→ **WHAT TO DO**
In the data below, the answer is the run of lines from the line containing "13 | SimplyHired" through the line containing "15 | SimplyHired", both included; print it exactly and nothing else.

→ **PROVIDED RECORDS**
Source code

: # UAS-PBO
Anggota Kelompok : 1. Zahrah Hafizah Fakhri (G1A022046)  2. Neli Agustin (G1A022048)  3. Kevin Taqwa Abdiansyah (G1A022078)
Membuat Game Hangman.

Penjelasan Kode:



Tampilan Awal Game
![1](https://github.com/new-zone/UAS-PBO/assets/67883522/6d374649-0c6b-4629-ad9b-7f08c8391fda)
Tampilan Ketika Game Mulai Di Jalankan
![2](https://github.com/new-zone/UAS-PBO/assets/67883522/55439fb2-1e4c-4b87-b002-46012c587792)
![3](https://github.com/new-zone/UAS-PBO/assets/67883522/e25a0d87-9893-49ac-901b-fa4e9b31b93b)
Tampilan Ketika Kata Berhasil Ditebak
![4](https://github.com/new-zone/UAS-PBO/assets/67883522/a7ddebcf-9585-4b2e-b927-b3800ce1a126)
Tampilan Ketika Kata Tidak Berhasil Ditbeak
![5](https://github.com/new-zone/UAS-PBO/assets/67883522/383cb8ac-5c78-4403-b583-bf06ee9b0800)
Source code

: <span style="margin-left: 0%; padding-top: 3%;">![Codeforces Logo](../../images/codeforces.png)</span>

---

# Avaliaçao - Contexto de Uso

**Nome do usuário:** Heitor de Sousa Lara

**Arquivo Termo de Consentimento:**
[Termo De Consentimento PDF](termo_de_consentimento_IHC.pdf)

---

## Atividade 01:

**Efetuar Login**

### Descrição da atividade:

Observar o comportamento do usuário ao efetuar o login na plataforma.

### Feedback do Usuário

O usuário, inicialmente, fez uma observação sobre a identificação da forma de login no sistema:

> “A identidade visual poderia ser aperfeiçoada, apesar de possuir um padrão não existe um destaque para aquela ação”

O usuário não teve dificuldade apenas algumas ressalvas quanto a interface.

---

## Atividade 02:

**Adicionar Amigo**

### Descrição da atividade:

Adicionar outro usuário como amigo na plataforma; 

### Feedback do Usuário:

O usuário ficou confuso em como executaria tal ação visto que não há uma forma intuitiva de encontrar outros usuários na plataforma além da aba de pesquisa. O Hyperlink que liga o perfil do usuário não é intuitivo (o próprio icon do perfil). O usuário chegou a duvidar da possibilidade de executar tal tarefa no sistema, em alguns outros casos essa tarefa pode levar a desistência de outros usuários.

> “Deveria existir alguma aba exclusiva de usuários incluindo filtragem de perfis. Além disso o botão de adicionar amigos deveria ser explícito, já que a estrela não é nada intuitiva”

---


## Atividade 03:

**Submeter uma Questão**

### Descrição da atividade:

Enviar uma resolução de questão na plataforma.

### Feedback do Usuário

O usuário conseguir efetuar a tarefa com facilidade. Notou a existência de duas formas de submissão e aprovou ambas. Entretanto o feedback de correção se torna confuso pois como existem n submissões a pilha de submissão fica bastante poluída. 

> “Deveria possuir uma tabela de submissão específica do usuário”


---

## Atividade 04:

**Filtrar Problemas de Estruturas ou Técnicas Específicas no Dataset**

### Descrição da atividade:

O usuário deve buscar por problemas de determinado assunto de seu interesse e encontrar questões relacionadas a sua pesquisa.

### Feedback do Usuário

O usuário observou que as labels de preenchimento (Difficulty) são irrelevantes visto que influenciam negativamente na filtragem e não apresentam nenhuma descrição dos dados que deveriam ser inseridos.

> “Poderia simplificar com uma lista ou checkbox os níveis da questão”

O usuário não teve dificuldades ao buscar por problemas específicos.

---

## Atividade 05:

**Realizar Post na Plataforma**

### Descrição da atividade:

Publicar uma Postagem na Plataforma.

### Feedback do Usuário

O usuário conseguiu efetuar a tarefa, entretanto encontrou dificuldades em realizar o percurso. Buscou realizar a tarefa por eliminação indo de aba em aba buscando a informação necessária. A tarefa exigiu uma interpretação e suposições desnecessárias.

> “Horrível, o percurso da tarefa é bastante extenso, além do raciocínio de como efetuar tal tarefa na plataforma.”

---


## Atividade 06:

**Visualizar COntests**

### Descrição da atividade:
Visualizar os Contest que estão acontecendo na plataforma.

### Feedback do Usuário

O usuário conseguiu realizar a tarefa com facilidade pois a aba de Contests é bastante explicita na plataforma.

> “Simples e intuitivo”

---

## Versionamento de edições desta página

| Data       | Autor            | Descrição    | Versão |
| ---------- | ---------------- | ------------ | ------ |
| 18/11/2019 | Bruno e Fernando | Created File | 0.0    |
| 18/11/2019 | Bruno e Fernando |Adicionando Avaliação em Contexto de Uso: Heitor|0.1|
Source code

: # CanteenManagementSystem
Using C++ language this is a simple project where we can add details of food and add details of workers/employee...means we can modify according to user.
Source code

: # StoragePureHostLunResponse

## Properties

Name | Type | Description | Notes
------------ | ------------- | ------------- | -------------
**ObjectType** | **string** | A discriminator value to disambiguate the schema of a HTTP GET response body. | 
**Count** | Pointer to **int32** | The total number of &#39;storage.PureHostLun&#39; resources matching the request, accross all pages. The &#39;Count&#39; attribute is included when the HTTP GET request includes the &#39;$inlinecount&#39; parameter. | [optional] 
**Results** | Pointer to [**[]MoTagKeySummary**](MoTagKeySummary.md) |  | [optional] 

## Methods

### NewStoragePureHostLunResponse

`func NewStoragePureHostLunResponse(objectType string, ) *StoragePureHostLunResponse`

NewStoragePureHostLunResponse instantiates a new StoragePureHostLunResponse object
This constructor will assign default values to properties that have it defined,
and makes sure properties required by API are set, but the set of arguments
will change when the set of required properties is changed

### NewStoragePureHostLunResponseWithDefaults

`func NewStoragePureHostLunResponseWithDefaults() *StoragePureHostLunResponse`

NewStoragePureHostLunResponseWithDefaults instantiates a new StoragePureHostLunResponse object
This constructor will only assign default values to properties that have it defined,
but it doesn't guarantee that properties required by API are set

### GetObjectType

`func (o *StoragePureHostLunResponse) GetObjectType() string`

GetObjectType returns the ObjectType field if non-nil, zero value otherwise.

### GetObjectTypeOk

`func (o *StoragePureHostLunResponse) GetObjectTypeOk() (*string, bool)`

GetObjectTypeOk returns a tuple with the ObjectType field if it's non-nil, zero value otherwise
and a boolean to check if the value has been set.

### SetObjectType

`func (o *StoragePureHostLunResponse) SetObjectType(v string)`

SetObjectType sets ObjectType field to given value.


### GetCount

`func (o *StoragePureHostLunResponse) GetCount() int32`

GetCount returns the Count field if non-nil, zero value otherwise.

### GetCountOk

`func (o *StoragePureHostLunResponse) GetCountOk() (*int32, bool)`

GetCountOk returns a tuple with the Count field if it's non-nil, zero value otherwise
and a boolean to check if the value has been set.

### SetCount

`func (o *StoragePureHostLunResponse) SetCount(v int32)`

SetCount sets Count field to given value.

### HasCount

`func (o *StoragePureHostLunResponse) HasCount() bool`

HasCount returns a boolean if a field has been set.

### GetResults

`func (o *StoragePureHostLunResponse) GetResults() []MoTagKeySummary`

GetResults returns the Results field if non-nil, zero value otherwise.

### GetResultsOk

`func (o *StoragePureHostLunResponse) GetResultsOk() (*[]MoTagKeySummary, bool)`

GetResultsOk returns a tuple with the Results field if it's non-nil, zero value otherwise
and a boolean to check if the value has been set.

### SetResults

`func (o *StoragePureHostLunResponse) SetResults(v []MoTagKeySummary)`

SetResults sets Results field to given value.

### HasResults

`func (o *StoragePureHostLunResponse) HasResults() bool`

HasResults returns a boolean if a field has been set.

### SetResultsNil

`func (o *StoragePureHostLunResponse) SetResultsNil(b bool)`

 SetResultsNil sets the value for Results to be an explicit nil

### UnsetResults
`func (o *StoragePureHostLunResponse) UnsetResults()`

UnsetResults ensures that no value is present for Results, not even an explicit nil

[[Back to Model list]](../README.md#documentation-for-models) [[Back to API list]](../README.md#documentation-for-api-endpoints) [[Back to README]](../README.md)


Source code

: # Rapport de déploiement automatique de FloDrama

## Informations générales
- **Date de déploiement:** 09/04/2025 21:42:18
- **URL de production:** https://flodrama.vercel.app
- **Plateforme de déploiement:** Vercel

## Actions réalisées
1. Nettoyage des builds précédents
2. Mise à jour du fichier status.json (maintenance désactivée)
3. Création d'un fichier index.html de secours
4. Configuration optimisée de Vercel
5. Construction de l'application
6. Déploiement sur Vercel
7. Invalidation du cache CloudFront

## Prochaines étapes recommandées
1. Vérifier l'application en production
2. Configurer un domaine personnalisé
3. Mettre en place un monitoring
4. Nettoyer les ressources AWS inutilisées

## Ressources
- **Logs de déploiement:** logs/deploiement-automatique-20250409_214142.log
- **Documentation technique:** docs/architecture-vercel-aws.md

==

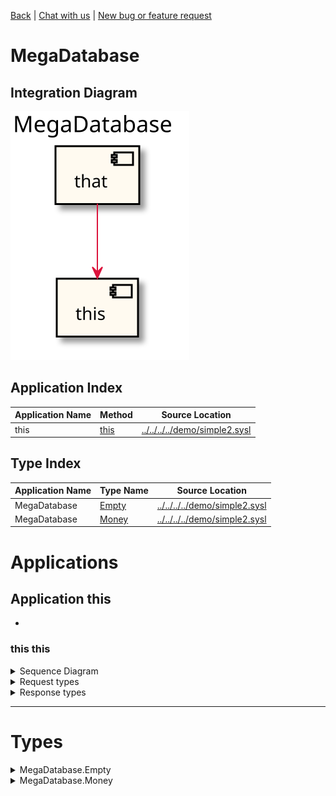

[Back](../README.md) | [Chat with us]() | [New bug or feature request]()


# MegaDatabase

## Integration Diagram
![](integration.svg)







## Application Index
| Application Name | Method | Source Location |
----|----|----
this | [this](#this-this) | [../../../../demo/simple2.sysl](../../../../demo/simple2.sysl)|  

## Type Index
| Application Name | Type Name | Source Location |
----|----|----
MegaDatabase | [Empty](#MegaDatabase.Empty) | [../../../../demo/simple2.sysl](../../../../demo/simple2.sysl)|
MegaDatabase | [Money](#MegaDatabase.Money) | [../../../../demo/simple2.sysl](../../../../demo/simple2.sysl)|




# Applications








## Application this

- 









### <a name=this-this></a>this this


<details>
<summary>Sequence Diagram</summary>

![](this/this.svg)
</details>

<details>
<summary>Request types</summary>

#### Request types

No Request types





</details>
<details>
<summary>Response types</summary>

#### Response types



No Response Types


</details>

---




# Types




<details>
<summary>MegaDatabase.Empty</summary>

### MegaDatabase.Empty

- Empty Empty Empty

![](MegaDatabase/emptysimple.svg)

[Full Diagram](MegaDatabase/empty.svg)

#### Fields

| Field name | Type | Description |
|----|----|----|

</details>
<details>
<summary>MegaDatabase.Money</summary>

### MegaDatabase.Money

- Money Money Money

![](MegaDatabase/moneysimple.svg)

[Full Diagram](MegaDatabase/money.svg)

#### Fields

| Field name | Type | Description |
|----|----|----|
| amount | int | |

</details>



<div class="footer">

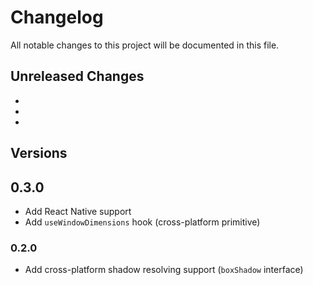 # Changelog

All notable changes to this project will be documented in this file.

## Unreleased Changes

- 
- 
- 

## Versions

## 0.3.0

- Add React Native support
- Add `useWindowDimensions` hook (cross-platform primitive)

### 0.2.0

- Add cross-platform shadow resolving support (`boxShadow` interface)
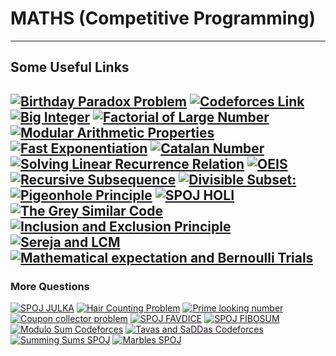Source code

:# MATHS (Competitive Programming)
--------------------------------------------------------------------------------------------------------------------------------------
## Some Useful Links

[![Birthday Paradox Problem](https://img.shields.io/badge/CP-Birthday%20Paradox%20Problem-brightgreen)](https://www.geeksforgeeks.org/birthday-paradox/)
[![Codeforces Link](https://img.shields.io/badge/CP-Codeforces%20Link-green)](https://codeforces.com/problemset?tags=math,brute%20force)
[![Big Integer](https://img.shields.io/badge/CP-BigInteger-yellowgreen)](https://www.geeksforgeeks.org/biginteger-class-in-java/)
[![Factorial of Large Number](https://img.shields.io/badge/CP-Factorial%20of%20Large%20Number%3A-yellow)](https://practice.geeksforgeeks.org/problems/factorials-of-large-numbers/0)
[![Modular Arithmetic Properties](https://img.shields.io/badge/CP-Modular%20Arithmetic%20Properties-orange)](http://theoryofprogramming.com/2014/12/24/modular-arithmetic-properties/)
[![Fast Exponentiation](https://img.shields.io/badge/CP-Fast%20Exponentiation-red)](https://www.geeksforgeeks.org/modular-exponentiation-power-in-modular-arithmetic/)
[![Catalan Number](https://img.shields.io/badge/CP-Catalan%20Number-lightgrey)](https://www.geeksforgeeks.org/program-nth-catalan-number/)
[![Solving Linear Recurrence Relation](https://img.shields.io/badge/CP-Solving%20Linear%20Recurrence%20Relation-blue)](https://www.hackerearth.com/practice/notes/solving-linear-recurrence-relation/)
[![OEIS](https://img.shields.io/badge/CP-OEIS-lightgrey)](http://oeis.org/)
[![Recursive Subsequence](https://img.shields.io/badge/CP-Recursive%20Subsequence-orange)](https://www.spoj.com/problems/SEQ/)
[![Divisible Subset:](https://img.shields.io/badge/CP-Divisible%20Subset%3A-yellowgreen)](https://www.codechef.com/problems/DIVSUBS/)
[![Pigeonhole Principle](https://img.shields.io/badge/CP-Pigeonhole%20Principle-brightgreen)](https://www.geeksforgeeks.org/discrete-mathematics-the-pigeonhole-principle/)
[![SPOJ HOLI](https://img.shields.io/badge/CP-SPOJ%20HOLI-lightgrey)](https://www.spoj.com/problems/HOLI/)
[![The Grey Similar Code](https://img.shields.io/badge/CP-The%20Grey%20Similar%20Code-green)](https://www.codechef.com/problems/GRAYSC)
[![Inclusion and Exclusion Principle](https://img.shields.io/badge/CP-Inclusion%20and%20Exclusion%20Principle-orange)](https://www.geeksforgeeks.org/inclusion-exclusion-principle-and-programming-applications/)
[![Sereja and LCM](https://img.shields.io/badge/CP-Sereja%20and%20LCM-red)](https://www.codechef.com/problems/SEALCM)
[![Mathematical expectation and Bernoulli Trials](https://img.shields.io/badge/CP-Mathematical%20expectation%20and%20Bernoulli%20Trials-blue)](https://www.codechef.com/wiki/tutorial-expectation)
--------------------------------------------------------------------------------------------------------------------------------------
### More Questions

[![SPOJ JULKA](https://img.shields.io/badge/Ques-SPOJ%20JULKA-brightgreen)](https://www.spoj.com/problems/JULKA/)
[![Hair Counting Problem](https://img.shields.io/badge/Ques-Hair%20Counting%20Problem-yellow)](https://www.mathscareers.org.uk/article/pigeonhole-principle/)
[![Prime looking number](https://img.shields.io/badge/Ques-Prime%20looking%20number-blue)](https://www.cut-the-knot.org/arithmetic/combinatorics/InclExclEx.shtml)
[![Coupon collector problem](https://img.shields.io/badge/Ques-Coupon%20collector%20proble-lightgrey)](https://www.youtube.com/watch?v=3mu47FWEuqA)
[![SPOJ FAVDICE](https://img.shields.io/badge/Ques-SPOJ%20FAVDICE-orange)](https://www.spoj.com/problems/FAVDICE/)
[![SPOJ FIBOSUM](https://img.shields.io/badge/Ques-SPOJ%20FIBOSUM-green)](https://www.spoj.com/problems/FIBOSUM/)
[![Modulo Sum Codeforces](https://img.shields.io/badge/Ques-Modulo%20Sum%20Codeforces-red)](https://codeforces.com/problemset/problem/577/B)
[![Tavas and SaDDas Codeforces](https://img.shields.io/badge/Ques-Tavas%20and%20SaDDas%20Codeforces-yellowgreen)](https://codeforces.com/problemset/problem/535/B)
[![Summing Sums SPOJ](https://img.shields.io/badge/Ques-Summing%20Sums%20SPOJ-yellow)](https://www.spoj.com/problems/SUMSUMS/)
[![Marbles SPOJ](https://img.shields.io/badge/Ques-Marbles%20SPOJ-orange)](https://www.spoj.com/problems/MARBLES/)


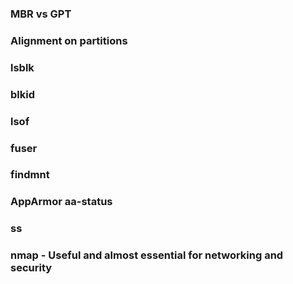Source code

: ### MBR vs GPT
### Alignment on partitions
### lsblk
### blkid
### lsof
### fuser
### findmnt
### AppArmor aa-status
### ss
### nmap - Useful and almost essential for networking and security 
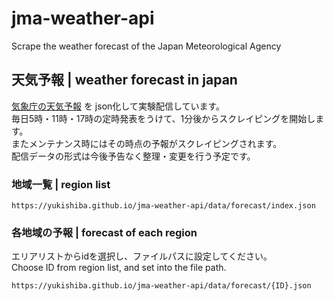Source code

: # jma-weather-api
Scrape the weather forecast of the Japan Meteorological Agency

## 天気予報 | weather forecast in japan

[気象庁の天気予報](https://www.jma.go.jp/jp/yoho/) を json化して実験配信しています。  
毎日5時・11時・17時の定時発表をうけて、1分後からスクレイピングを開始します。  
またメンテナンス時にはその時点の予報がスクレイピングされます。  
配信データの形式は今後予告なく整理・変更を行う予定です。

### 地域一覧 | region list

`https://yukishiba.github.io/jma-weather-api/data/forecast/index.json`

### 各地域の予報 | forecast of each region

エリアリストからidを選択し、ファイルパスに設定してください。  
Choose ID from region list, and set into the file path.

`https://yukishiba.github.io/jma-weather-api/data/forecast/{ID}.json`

---

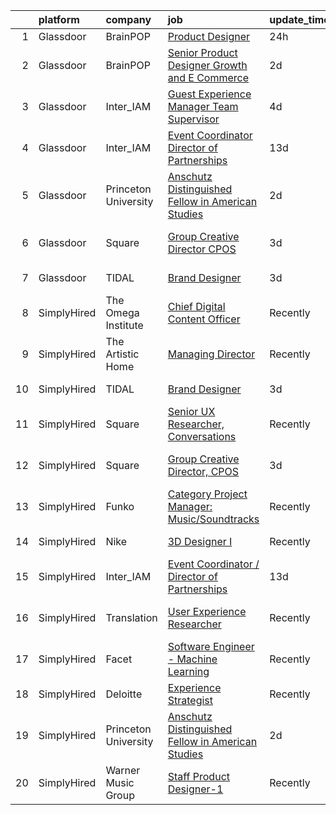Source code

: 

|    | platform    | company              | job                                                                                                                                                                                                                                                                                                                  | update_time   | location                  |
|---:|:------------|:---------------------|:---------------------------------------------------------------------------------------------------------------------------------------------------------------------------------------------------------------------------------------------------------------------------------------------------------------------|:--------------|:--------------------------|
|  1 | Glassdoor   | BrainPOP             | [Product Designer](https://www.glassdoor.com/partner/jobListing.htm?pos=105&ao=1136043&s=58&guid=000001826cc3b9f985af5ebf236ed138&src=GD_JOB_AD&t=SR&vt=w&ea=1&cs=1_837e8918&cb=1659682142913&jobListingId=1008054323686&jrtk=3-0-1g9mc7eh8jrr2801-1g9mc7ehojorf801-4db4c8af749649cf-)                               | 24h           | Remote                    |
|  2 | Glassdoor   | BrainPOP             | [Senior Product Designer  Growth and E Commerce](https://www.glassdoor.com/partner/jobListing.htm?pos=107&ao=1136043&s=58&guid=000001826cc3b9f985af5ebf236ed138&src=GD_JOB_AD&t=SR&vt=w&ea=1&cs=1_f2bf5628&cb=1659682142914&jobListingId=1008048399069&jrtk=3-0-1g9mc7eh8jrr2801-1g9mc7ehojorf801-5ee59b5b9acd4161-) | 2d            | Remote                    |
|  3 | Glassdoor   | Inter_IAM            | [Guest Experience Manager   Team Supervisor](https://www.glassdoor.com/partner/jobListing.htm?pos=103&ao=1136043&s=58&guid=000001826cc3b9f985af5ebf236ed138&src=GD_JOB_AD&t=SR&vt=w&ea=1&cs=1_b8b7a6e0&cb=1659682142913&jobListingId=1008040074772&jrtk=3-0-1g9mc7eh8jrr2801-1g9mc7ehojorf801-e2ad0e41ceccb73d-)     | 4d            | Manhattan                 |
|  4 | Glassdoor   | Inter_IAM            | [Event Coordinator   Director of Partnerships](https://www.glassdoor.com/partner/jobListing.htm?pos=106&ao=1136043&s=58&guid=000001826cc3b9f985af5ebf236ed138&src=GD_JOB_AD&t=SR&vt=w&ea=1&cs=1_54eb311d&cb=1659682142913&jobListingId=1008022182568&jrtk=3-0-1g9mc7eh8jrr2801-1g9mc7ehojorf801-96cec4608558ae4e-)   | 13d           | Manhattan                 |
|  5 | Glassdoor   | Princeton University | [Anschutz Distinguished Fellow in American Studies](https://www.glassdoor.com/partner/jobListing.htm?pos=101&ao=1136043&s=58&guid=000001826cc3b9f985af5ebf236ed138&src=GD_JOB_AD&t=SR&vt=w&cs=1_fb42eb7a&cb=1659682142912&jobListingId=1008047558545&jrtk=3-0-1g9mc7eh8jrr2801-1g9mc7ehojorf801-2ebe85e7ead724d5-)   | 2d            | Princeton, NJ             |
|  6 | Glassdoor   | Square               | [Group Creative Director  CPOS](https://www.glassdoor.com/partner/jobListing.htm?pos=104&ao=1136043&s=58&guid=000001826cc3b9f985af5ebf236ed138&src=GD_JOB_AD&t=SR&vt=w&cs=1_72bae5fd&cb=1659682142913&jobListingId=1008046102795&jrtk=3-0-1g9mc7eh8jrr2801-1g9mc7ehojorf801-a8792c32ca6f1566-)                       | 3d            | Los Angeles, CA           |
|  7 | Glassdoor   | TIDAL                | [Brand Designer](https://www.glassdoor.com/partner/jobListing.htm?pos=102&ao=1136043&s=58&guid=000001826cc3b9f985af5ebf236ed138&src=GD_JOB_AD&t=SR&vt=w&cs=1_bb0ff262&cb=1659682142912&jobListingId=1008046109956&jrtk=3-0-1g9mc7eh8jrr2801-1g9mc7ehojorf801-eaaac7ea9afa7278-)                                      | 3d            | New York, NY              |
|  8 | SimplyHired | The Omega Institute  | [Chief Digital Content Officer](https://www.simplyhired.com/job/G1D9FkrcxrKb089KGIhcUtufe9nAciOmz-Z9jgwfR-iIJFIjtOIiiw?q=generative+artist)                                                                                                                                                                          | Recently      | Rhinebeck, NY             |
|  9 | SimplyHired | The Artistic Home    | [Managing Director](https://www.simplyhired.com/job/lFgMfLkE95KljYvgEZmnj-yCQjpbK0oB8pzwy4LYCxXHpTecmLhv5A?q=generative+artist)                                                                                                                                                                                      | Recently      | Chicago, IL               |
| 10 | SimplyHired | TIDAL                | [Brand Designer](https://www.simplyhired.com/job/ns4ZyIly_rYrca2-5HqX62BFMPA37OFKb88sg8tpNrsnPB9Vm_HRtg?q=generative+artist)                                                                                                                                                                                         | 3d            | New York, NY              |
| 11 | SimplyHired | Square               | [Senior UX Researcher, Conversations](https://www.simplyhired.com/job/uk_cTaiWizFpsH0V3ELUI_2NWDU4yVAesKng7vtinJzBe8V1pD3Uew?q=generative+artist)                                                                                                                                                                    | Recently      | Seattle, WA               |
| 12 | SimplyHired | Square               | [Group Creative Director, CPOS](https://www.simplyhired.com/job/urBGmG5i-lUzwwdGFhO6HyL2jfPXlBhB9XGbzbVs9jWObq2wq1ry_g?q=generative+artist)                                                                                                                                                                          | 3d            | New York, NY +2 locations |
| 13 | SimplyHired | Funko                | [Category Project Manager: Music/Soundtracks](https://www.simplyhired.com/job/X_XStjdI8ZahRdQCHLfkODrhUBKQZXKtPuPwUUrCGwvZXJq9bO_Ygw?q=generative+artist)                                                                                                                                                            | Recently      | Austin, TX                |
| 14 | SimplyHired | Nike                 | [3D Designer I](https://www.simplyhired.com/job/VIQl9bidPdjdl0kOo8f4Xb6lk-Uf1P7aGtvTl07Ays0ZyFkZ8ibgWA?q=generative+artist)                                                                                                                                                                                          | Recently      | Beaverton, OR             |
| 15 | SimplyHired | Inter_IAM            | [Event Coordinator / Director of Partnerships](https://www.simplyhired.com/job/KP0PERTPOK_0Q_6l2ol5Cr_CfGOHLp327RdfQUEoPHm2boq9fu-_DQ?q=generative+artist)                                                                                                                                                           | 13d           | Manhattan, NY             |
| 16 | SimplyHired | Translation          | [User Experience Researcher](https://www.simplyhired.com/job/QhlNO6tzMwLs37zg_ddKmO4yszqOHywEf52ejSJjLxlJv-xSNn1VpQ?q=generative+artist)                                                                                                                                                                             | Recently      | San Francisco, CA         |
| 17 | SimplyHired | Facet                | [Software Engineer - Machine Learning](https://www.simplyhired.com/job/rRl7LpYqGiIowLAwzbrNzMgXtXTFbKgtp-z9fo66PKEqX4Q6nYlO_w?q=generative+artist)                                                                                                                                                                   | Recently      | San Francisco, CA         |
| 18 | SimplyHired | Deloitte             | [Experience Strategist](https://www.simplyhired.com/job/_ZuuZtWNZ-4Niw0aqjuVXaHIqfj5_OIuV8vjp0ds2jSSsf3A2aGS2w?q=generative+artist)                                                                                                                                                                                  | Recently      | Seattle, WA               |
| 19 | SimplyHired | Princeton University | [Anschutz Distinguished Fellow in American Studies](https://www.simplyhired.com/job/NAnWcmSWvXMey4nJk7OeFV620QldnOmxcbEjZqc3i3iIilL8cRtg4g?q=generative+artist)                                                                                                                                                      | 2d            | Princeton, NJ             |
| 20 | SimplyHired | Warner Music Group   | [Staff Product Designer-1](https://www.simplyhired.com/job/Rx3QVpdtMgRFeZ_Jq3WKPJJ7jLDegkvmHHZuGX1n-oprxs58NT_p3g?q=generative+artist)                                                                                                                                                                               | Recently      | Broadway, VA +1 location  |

→ **SOLVED PROBLEM**
| 13 | SimplyHired | Funko                | [Category Project Manager: Music/Soundtracks](https://www.simplyhired.com/job/X_XStjdI8ZahRdQCHLfkODrhUBKQZXKtPuPwUUrCGwvZXJq9bO_Ygw?q=generative+artist)                                                                                                                                                            | Recently      | Austin, TX                |
| 14 | SimplyHired | Nike                 | [3D Designer I](https://www.simplyhired.com/job/VIQl9bidPdjdl0kOo8f4Xb6lk-Uf1P7aGtvTl07Ays0ZyFkZ8ibgWA?q=generative+artist)                                                                                                                                                                                          | Recently      | Beaverton, OR             |
| 15 | SimplyHired | Inter_IAM            | [Event Coordinator / Director of Partnerships](https://www.simplyhired.com/job/KP0PERTPOK_0Q_6l2ol5Cr_CfGOHLp327RdfQUEoPHm2boq9fu-_DQ?q=generative+artist)                                                                                                                                                           | 13d           | Manhattan, NY             |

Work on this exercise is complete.